The Shack at Hinkle Farm

Broadhurst Architects' 'off-the-grid' Shack at Hinkle Farm embodies the virtues of the simple life.

By Christopher Kieran
January 19, 2008

Architects & Firms

Broadhurst Architects

Upper Tract, West Virginia

The Shack at Hinkle Farm represents a first for record—a residence without electricity. The single-room house is simplicity embodied. Architect Jeffery Broadhurst, AIA, designed the diminutive abode as a retreat for his family. A few hours from their home in suburban Washington, D.C., the shack perches on a 27-acre mountaintop property in West Virginia.

The Shack at Hinkle Farm
Photo ' Anice Hoachlander/HDPhoto

Additional Content:
Jump to credits & specifications

Although Broadhurst thinks of the shack as a place for family and friends, it exhibits an undeniably monastic dimension. Exceedingly remote, it is inaccessible without an off-road vehicle. A long, winding drive over stones and grasses along the ridge of South Fork Mountain leads to a steep clearing where the bucolic box hovers at 3,600 feet above sea level. It’s an ideal hermitage, but on weekends in the warmer seasons, Broadhurst packs up to a half-dozen people in the 140-square-foot room.
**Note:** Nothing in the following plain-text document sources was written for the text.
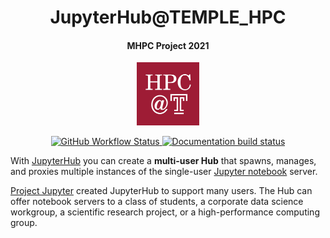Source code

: <h1 align="center">
  JupyterHub@TEMPLE_HPC
</h1>

<h4 align="center">
  MHPC Project 2021
</h4>

<div align="center">
  <img alt="Boards" width="20%" src="image/image1.png"/>
</div>

<p align="center">
  <a href="https://">
    <img alt="GitHub Workflow Status" src="https://img.shields.io/github/workflow/status/jupyterhub/jupyterhub/Test?logo=github&label=tests">
    <img alt="Documentation build status" src="https://img.shields.io/readthedocs/jupyterhub?logo=read-the-docs)](https://jupyterhub.readthedocs.org/en/latest">
  </a>
</p>



With [JupyterHub](https://jupyterhub.readthedocs.io) you can create a
**multi-user Hub** that spawns, manages, and proxies multiple instances of the
single-user [Jupyter notebook](https://jupyter-notebook.readthedocs.io)
server.

[Project Jupyter](https://jupyter.org) created JupyterHub to support many
users. The Hub can offer notebook servers to a class of students, a corporate
data science workgroup, a scientific research project, or a high-performance
computing group.

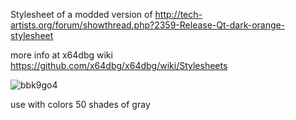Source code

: Stylesheet of a modded version of http://tech-artists.org/forum/showthread.php?2359-Release-Qt-dark-orange-stylesheet

more info at x64dbg wiki
https://github.com/x64dbg/x64dbg/wiki/Stylesheets

![bbk9go4](https://cloud.githubusercontent.com/assets/3592375/15633822/abd605c8-25b6-11e6-97af-d3202cc3f90c.png)




use with colors 50 shades of gray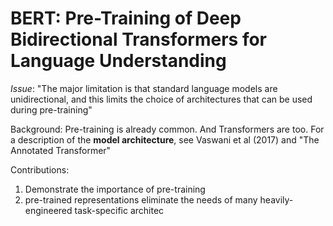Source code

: # BERT: Pre-Training of Deep Bidirectional Transformers for Language Understanding

*Issue*: "The major limitation is that standard language models are unidirectional, and this limits the choice of architectures that can be used during pre-training"

Background: Pre-training is already common. And Transformers are too. For a description of the **model architecture**, see Vaswani et al (2017) and "The Annotated Transformer"

Contributions:
1. Demonstrate the importance of pre-training
2. pre-trained representations eliminate the needs of many heavily-engineered task-specific architec
<!--stackedit_data:
eyJoaXN0b3J5IjpbMTA5NjQzODM2MV19
-->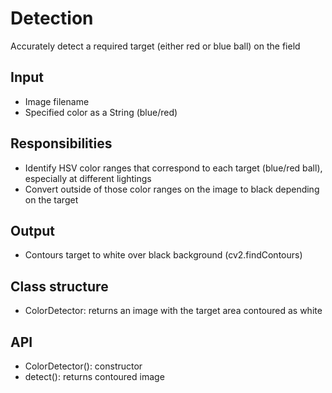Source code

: # Detection
Accurately detect a required target (either red or blue ball) on the field

## Input
* Image filename
* Specified color as a String (blue/red)

## Responsibilities 
* Identify HSV color ranges that correspond to each target (blue/red ball), especially at different lightings
* Convert outside of those color ranges on the image to black depending on the target

## Output
* Contours target to white over black background (cv2.findContours)

## Class structure 
* ColorDetector: returns an image with the target area contoured as white 

## API
* ColorDetector(): constructor
* detect(): returns contoured image



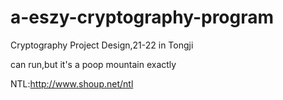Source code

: # a-eszy-cryptography-program
 Cryptography Project Design,21-22 in Tongji
 
can run,but it's a poop mountain exactly

NTL:http://www.shoup.net/ntl

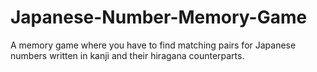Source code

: # Japanese-Number-Memory-Game
 A memory game where you have to find matching pairs for Japanese numbers written in kanji and their hiragana counterparts.
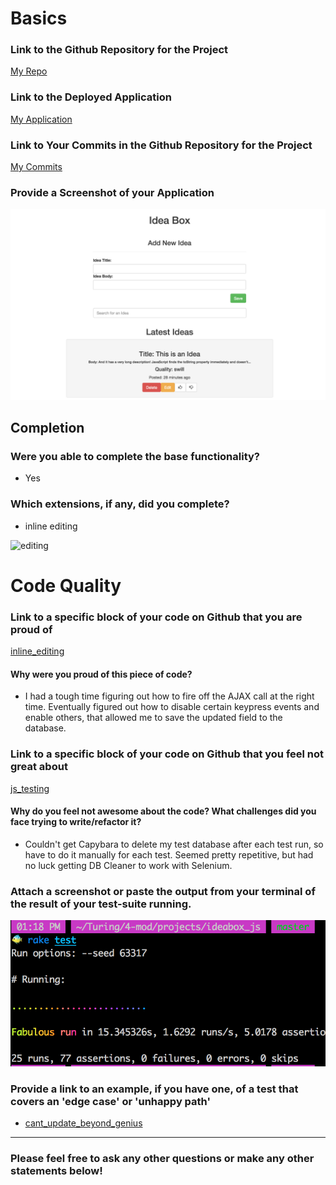 # Basics

### Link to the Github Repository for the Project
[My Repo](https://github.com/matt-stj/ideabox_js)

### Link to the Deployed Application
[My Application](http://matts-idea-box-js.herokuapp.com/)

### Link to Your Commits in the Github Repository for the Project
[My Commits](https://github.com/matt-stj/ideabox_js/commits/master)

### Provide a Screenshot of your Application
![idea-box-js](images/matt_s_ideabox.png)

## Completion

### Were you able to complete the base functionality?
* Yes

### Which extensions, if any, did you complete?
* inline editing

![editing](http://recordit.co/GRxwKhM4RB/gif/notify)


# Code Quality

### Link to a specific block of your code on Github that you are proud of
[inline_editing](https://github.com/matt-stj/ideabox_js/blob/master/app/assets/javascripts/inline_editing.js)

#### Why were you proud of this piece of code?
* I had a tough time figuring out how to fire off the AJAX call at the right time.  Eventually figured out how to disable certain keypress events and enable others, that allowed me to save the updated field to the database.

### Link to a specific block of your code on Github that you feel not great about
[js_testing](https://github.com/matt-stj/ideabox_js/blob/master/test/integration/add_idea_test.rb)

#### Why do you feel not awesome about the code? What challenges did you face trying to write/refactor it?
* Couldn't get Capybara to delete my test database after each test run, so have to do it manually for each test.  Seemed pretty repetitive, but had no luck getting DB Cleaner to work with Selenium.

### Attach a screenshot or paste the output from your terminal of the result of your test-suite running.

![idea-box-js](images/matt_s_test_suite.png)

### Provide a link to an example, if you have one, of a test that covers an 'edge case' or 'unhappy path'
* [cant_update_beyond_genius](https://github.com/matt-stj/ideabox_js/blob/master/test/integration/upgrade_idea_test.rb)

-----

### Please feel free to ask any other questions or make any other statements below!
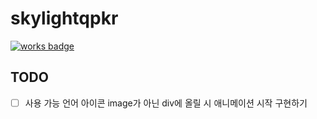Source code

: # skylightqpkr 
[![works badge](https://cdn.rawgit.com/nikku/works-on-my-machine/v0.2.0/badge.svg)](https://github.com/nikku/works-on-my-machine)

## TODO
- [ ] 사용 가능 언어 아이콘 image가 아닌 div에 올릴 시 애니메이션 시작 구현하기
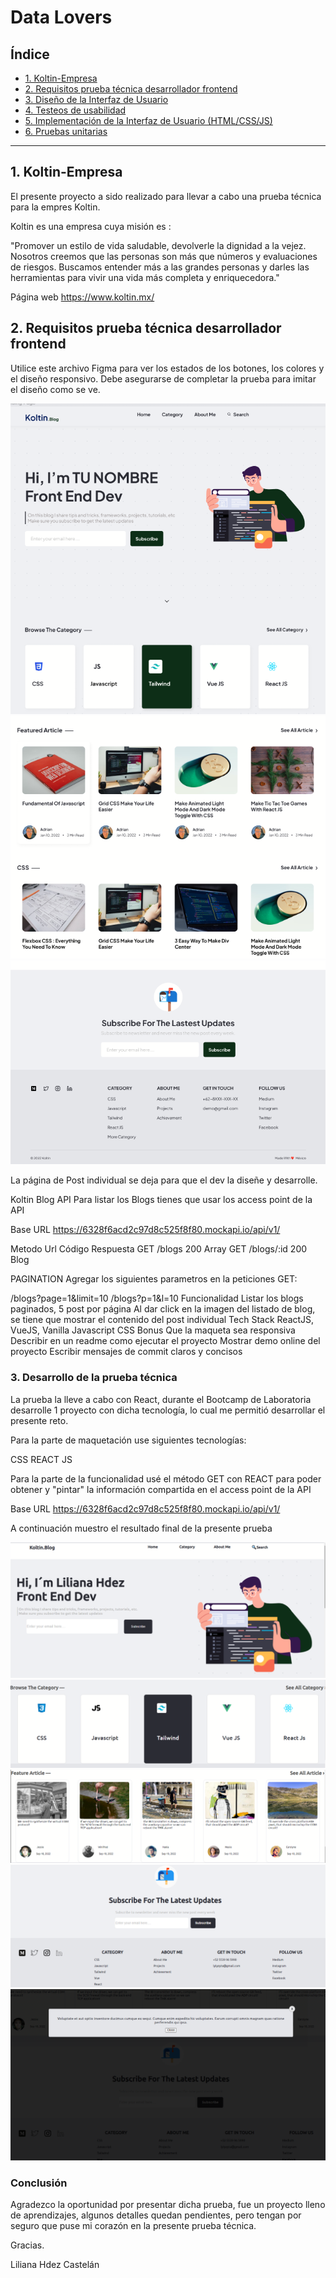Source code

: # Data Lovers

## Índice

* [1. Koltin-Empresa](#1-Koltin-Empresa)
* [2. Requisitos prueba técnica desarrollador frontend](#2-Requisitos-prueba-técnica-desarrollador-frontend)
* [3. Diseño de la Interfaz de Usuario](#3-Diseño-de-la-Interfaz-de-Usuario)
* [4. Testeos de usabilidad](#4-Testeos-de-usabilidad)
* [5. Implementación de la Interfaz de Usuario (HTML/CSS/JS)](#5-Implementación-de-la-Interfaz-de-Usuario-(HTML/CSS/JS))
* [6. Pruebas unitarias](#6-Pruebas-unitarias)

***
## 1. Koltin-Empresa

El presente proyecto a sido realizado para llevar a cabo una prueba técnica para la empres Koltin.

Koltin es una empresa cuya misión es : 

"Promover un estilo de vida saludable, devolverle la dignidad a la vejez. Nosotros creemos que las personas son más que números y evaluaciones de riesgos.
Buscamos entender más a las grandes personas y darles las herramientas para vivir una vida más completa y enriquecedora."

Página web https://www.koltin.mx/

## 2. Requisitos prueba técnica desarrollador frontend

Utilice este archivo Figma para ver los estados de los botones, los colores y el diseño responsivo. Debe asegurarse de completar la prueba para imitar el diseño como se ve.

![Figma1](src/assets/FigmaKoltin1.png)
![Figma2](src/assets/FigmaKoltin2.png)
![Figma3](src/assets/FigmaKoltin3.png)

La página de Post individual se deja para que el dev la diseñe y desarrolle.

Koltin Blog API
Para listar los Blogs tienes que usar los access point de la API

Base URL https://6328f6acd2c97d8c525f8f80.mockapi.io/api/v1/


Metodo	Url	Código	Respuesta
GET	/blogs	200	Array
GET	/blogs/:id	200	Blog


PAGINATION
Agregar los siguientes parametros en la peticiones GET:

/blogs?page=1&limit=10
/blogs?p=1&l=10
Funcionalidad
Listar los blogs paginados, 5 post por página
Al dar click en la imagen del listado de blog, se tiene que mostrar el contenido del post individual
Tech Stack
ReactJS, VueJS, Vanilla Javascript
CSS
Bonus
Que la maqueta sea responsiva
Describir en un readme como ejecutar el proyecto
Mostrar demo online del proyecto
Escribir mensajes de commit claros y concisos


### 3. Desarrollo de la prueba técnica

La prueba la lleve a cabo con React, durante el Bootcamp de Laboratoria desarrolle 1 proyecto con dicha tecnología, lo cual me permitió desarrollar el presente reto.

Para la parte de maquetación use siguientes tecnologías:

CSS
REACT JS

Para la parte de la funcionalidad usé el método GET con REACT para poder obtener y "pintar" la información compartida en el access point de la API

Base URL https://6328f6acd2c97d8c525f8f80.mockapi.io/api/v1/

A continuación muestro el resultado final de la presente prueba

![Desarrollo1](src/assets/DesarrolloKoltin1.png)
![Desarrollo2](src/assets/DesarrolloKoltin2.png)
![Desarrollo3](src/assets/DesarrolloKoltin3.png)
![Desarrollo4](src/assets/DesarrolloKoltin4.png)
![Desarrollo5](src/assets/DesarrolloKoltin5.png)

### Conclusión
Agradezco la oportunidad por presentar dicha prueba, fue un proyecto lleno de aprendizajes, algunos detalles quedan pendientes, pero tengan por seguro que puse mi corazón en la presente prueba técnica.

Gracias.

Liliana Hdez Castelán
The convivial occupation of the shack echoes the nature of its construction. Broadhurst’s friends and neighbors helped him assemble it, using products pulled from the shelves of a home-improvement retailer. Simple board-and-batten siding and a standing-seam, terne-coated steel roof sits atop a wood platform supported by four pressure-treated pine posts. Inside the shack, you can see between the floor planks to the ground below. Rodent barriers, like those used to protect local corn cribs, arm the platform’s underside.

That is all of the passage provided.